William Hill Says “Thanks, But No Thanks” to 888-Rank Improved Offer
Posted on: August 15, 2016, 04:00h.
Last updated on: August 15, 2016, 02:56h.
UK bookmaker William Hill has rejected a revised second offer from a consortium composed of 888 Holdings and the Rank Group, which proposes that the three companies combine to create a consolidated gambling powerhouse.
Last week, William Hill rejected a cash and paper offer of £3.16 billion ($4.6 billion) out of hand, on the grounds that it was too low. The wagering outfit also maintained that the proposal was too complex and the deal too debt-laden.
The newer offer, which arrived on Monday morning, would value William Hill at £3.47 billion ($4.76 billion), or 394p a share, compared with the initial offer of 364p. The consortium suggested the new deal was a “compelling value creation opportunity for William Hill.”

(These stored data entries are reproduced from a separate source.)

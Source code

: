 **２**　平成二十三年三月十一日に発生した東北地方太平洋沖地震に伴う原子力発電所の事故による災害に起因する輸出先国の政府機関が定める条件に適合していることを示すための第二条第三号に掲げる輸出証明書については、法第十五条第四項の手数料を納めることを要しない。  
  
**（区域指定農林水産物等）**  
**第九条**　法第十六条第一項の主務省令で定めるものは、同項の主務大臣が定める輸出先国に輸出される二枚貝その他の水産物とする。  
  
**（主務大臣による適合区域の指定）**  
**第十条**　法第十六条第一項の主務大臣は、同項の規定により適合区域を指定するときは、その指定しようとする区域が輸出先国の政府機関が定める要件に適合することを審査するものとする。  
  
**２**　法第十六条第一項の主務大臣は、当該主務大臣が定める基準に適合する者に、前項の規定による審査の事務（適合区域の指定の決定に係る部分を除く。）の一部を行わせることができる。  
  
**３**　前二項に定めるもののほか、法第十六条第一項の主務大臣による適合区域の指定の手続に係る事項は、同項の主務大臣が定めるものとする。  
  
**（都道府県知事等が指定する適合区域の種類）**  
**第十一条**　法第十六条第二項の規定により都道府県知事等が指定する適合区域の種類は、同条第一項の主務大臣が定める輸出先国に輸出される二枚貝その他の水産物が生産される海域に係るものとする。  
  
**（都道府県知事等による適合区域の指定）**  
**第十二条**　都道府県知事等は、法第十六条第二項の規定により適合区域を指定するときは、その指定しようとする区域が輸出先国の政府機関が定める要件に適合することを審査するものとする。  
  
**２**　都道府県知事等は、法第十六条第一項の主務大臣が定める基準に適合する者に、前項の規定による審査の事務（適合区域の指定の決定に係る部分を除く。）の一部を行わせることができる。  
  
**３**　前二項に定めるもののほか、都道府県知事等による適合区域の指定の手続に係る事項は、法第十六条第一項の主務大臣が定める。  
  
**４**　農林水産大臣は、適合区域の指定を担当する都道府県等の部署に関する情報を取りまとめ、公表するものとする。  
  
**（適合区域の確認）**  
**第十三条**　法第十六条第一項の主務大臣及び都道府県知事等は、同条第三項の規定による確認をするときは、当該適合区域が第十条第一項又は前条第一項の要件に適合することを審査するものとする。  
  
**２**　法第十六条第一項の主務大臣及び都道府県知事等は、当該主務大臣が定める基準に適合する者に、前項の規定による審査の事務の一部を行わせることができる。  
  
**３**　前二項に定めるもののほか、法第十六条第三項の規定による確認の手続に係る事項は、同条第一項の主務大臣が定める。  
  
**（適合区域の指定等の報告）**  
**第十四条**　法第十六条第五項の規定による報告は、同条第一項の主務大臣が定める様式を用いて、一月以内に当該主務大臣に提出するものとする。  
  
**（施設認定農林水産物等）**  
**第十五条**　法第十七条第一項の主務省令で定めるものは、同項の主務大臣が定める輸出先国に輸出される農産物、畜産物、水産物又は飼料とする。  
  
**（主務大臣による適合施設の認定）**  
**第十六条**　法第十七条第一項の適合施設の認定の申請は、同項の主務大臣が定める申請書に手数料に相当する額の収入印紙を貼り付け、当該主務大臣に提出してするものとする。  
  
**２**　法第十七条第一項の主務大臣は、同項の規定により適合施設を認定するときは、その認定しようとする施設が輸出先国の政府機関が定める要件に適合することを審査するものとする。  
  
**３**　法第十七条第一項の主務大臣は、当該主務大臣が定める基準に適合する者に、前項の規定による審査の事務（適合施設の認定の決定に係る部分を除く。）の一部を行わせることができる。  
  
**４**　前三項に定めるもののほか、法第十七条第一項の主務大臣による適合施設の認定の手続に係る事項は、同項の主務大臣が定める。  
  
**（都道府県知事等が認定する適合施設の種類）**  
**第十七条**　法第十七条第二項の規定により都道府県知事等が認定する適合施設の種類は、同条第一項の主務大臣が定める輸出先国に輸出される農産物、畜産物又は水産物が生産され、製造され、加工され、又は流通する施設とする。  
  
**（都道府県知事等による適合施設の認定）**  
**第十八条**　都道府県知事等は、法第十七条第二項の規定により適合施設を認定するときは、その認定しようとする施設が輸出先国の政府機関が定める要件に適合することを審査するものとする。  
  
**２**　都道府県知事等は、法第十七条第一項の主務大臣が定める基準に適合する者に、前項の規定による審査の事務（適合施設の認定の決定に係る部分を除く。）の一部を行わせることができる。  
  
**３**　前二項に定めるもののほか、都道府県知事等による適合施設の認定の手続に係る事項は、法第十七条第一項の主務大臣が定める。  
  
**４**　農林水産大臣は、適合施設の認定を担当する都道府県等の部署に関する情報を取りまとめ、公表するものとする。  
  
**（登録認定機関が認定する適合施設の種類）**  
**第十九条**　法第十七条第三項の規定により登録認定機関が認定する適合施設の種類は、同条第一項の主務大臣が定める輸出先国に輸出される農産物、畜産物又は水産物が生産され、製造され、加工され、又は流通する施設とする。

But Hill quickly reiterated its stance that the bid was still “substantially” too low, and that it would not consider an offer based on “risk, debt, and hope.”
“The board continues to see no merit in engaging with the consortium,” was the seemingly final response from the bookmaker.
In fact, the two parties seem so far from being on the same page on this one that they even disagree on the value of the actual bid. The consortium’s valuation, noted above, is disputed by William Hill.
Rank-888 based its offer on the market cap of the three companies on August 5, the day before its first bid. But William Hill has calculated that same value on the company’s market cap on July 22, the day before the announcement that a bid was being prepared. According to the latter evaluation, the offer is worth only £3.1 billion ($3.99 billion).
“As we have said before, this is highly opportunistic and complex and does not enhance the strategic positioning of William Hill,” said Gareth Davis, William Hill’s chairman. “The board continues to believe we have a strong team to deliver superior value to our shareholders and trading at the start of the second half gives us renewed confidence in our stand-alone strategy.”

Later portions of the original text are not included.